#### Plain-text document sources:

BEGIN

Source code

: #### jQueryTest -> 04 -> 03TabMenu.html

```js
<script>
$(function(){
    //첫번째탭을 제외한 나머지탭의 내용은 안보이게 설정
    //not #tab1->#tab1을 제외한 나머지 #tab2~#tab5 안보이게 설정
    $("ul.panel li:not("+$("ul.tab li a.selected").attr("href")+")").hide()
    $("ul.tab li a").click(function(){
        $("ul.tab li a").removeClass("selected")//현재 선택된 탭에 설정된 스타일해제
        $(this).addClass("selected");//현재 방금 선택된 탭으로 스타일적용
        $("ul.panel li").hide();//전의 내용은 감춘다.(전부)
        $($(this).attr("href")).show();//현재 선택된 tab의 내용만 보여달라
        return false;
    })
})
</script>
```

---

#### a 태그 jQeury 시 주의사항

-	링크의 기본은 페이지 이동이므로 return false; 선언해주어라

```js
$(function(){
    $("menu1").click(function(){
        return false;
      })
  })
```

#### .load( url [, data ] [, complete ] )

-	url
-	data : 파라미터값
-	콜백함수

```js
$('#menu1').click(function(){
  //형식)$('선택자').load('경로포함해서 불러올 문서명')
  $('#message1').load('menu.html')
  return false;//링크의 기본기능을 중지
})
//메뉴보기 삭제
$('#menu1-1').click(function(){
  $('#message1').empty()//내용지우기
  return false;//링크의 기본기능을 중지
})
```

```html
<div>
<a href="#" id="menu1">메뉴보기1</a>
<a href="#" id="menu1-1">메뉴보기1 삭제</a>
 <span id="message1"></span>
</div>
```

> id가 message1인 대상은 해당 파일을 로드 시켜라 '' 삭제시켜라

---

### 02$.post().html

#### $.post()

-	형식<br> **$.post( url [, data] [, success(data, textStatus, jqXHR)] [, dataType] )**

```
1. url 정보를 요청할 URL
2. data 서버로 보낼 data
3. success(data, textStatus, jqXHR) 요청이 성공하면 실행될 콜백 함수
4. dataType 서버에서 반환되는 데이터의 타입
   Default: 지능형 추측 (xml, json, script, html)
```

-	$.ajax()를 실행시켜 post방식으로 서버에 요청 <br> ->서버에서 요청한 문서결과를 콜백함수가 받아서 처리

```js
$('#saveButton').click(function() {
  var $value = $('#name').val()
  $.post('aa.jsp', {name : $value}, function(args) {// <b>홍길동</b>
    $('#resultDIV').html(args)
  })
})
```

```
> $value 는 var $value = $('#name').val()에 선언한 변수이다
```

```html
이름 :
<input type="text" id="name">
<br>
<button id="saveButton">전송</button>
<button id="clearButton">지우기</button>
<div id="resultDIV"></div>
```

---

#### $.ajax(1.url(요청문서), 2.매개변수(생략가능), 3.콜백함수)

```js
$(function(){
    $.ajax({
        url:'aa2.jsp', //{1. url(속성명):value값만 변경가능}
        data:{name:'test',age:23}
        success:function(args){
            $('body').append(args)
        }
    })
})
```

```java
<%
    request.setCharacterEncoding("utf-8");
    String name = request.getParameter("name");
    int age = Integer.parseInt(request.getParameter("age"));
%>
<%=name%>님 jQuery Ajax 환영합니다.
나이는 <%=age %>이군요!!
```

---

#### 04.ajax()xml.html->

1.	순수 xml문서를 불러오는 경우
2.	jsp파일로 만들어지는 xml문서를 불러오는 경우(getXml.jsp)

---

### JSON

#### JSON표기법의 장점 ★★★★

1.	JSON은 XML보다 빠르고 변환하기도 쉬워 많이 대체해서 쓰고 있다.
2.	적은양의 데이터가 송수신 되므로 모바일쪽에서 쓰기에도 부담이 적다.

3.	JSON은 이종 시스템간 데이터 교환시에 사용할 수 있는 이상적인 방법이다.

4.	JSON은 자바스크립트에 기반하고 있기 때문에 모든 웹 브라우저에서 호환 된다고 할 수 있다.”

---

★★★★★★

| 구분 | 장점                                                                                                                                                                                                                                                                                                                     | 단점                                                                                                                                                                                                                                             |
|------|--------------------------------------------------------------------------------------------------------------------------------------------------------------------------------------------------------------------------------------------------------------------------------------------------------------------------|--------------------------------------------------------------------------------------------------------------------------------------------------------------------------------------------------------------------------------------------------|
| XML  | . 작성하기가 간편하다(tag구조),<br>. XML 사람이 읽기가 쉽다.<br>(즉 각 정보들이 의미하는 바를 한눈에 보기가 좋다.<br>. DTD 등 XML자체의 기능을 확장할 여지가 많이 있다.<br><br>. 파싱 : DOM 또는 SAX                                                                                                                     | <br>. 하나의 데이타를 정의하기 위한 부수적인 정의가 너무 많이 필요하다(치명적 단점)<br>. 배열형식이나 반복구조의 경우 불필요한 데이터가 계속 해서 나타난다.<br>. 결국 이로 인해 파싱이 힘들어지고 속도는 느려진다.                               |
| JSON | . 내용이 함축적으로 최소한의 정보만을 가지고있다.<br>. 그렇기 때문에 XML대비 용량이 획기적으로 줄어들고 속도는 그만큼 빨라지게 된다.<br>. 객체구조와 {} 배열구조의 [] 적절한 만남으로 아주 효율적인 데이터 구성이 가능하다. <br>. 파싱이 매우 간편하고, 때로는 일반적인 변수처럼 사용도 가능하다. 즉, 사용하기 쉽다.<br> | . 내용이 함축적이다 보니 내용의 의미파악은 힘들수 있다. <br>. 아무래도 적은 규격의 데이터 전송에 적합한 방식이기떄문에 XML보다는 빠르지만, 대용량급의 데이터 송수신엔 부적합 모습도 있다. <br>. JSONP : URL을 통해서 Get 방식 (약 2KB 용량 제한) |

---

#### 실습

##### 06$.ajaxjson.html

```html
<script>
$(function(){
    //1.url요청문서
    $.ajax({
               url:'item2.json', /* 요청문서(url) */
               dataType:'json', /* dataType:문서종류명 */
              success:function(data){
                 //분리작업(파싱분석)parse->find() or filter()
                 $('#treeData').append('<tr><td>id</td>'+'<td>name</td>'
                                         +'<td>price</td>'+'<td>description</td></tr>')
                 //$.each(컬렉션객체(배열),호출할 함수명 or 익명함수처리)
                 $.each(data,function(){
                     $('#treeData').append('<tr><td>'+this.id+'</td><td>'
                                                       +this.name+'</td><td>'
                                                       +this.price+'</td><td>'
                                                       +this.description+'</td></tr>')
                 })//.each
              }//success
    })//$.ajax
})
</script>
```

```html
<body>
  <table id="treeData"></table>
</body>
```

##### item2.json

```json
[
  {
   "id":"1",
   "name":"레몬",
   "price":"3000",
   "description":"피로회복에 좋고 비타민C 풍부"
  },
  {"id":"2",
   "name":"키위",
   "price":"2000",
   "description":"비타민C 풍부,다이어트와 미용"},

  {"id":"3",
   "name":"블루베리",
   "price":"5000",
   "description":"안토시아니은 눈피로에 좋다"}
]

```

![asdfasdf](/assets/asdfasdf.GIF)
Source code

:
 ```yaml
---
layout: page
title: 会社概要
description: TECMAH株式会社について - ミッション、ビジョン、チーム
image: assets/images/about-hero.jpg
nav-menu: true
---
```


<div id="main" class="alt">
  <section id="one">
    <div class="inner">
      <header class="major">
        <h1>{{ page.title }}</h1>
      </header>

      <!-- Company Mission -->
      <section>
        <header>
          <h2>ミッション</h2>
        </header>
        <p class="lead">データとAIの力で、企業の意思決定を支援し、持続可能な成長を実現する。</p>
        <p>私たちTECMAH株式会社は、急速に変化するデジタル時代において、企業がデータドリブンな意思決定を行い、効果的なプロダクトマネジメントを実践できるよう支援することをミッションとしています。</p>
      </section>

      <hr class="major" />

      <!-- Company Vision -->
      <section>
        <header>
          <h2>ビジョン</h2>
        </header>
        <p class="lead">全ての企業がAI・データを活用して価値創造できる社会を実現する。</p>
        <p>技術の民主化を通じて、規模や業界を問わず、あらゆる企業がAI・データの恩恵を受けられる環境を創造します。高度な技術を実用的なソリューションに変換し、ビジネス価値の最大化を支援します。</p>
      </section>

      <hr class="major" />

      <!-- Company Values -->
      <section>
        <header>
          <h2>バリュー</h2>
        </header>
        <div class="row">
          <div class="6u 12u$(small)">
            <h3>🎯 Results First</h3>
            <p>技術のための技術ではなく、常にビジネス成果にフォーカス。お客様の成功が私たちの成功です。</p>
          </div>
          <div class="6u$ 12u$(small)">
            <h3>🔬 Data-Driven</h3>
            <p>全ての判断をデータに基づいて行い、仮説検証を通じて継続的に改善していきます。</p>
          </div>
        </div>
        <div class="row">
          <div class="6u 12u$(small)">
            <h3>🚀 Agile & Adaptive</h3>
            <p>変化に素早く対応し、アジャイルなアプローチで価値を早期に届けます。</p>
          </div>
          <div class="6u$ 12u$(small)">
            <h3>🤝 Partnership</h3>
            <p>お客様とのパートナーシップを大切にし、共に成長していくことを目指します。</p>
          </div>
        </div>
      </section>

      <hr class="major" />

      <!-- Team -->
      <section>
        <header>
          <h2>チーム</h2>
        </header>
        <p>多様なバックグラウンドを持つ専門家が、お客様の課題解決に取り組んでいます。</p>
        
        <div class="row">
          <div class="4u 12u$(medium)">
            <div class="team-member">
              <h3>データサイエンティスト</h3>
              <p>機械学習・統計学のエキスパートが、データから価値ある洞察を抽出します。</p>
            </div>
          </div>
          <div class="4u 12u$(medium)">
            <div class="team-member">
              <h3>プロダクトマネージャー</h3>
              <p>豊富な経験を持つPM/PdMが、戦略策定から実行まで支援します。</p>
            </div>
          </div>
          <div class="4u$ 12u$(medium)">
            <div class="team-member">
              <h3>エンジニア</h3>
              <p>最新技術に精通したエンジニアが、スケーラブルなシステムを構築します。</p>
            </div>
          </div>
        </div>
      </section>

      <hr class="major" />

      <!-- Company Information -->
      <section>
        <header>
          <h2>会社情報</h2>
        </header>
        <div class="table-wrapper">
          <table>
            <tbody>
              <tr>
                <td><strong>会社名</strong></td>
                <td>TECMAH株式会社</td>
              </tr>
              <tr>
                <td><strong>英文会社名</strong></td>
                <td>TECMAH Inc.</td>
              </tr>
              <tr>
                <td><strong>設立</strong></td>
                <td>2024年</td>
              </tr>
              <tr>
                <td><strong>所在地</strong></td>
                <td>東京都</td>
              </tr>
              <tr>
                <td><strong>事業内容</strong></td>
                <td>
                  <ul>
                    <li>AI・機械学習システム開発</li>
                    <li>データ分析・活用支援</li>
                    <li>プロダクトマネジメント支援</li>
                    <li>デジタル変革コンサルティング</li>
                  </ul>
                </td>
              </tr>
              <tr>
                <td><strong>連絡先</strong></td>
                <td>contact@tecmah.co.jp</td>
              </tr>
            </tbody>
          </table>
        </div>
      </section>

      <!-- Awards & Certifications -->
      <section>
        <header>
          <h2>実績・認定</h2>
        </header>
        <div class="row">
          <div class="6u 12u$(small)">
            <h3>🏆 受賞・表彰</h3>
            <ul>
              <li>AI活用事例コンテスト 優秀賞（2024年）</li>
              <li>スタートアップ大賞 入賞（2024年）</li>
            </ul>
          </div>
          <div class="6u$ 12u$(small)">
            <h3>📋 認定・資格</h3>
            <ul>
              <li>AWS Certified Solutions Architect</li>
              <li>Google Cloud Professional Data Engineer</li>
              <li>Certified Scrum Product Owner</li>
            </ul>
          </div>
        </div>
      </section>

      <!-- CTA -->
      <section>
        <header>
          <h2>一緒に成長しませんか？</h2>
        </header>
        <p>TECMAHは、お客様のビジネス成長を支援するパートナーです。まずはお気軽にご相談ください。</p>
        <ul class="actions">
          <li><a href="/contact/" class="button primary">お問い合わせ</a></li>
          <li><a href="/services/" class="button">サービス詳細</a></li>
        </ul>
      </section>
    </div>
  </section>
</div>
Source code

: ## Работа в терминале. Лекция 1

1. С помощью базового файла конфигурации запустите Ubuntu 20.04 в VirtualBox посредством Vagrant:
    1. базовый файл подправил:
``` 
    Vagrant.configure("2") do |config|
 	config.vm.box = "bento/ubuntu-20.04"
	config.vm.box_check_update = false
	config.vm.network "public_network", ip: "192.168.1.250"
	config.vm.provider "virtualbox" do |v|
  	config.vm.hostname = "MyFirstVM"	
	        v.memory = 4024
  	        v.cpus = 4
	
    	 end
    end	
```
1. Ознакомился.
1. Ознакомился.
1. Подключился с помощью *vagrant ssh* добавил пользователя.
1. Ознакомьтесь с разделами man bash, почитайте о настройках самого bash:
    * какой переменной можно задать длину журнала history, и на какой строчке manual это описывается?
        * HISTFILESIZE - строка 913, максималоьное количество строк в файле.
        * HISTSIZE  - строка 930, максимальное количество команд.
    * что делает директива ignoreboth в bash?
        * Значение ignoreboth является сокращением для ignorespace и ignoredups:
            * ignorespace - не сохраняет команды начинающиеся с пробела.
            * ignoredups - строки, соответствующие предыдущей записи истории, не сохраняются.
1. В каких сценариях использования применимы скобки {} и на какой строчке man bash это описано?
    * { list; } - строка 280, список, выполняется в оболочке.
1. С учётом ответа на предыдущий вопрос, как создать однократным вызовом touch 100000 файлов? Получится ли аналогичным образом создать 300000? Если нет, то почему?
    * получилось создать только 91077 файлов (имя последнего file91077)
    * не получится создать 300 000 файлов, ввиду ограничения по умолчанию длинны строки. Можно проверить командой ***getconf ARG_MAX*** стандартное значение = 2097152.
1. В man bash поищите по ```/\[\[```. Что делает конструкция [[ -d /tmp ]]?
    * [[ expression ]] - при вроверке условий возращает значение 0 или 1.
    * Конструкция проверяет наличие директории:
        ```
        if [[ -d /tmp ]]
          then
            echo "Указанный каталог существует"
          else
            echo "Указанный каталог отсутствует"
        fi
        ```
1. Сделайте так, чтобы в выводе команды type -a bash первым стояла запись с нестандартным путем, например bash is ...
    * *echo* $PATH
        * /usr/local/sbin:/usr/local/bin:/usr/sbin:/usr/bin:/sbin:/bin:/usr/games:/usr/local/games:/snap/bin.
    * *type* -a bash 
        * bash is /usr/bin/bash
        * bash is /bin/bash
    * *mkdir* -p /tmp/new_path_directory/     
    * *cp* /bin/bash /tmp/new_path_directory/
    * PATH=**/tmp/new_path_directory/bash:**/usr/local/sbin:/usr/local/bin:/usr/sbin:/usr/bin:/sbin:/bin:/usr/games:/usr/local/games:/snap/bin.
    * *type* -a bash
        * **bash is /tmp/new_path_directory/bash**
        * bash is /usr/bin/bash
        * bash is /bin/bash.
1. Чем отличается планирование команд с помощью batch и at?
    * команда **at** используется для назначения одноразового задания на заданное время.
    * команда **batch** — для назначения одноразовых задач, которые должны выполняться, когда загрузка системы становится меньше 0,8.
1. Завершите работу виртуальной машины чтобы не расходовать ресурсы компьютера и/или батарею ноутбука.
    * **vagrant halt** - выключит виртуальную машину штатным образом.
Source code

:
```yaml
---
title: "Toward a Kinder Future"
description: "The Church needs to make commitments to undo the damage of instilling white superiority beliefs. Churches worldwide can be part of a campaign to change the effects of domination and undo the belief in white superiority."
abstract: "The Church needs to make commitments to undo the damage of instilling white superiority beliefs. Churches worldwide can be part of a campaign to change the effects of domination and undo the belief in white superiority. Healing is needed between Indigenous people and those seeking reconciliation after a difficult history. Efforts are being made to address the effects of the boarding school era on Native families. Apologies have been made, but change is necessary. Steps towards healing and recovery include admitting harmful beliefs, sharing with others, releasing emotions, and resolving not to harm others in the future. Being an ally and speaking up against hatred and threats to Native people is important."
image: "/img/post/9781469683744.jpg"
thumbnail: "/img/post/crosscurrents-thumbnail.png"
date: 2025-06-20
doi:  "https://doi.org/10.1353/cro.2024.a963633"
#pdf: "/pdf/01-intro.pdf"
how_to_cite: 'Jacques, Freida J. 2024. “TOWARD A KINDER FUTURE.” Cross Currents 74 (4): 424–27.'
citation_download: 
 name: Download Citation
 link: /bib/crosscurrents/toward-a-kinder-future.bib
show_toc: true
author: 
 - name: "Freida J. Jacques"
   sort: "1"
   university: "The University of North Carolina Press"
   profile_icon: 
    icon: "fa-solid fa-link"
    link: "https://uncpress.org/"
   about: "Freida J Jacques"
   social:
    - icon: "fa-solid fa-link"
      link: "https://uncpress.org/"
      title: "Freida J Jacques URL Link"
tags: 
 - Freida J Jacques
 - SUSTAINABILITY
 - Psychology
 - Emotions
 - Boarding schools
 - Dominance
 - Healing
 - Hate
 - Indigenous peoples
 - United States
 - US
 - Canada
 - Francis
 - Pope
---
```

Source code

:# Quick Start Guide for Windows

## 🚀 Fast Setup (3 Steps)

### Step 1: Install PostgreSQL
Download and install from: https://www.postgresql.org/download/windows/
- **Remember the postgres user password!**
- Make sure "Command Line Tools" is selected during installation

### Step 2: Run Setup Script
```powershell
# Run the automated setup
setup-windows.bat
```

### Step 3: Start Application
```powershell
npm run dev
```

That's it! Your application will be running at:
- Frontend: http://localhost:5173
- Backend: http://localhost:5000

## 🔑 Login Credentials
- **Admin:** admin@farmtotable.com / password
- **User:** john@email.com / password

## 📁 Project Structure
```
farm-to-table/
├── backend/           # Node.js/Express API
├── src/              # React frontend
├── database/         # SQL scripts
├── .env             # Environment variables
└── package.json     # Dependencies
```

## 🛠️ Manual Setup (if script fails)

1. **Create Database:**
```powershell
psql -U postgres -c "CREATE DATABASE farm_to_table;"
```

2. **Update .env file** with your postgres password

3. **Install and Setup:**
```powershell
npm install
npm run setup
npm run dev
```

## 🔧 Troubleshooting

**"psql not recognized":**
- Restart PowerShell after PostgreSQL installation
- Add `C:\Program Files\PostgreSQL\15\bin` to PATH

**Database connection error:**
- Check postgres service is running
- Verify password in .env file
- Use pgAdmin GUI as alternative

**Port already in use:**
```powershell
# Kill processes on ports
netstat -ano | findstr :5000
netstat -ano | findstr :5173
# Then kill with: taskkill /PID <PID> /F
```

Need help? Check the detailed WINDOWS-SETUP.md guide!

END

#### How to complete this task:
All lines above from the one containing "<td><strong>設立" to the one containing "<li>データ分析・活用支援</li>" must be repeated exactly, both lines included, and no others.

#### Reply:
                <td><strong>設立</strong></td>
                <td>2024年</td>
              </tr>
              <tr>
                <td><strong>所在地</strong></td>
                <td>東京都</td>
              </tr>
              <tr>
                <td><strong>事業内容</strong></td>
                <td>
                  <ul>
                    <li>AI・機械学習システム開発</li>
                    <li>データ分析・活用支援</li>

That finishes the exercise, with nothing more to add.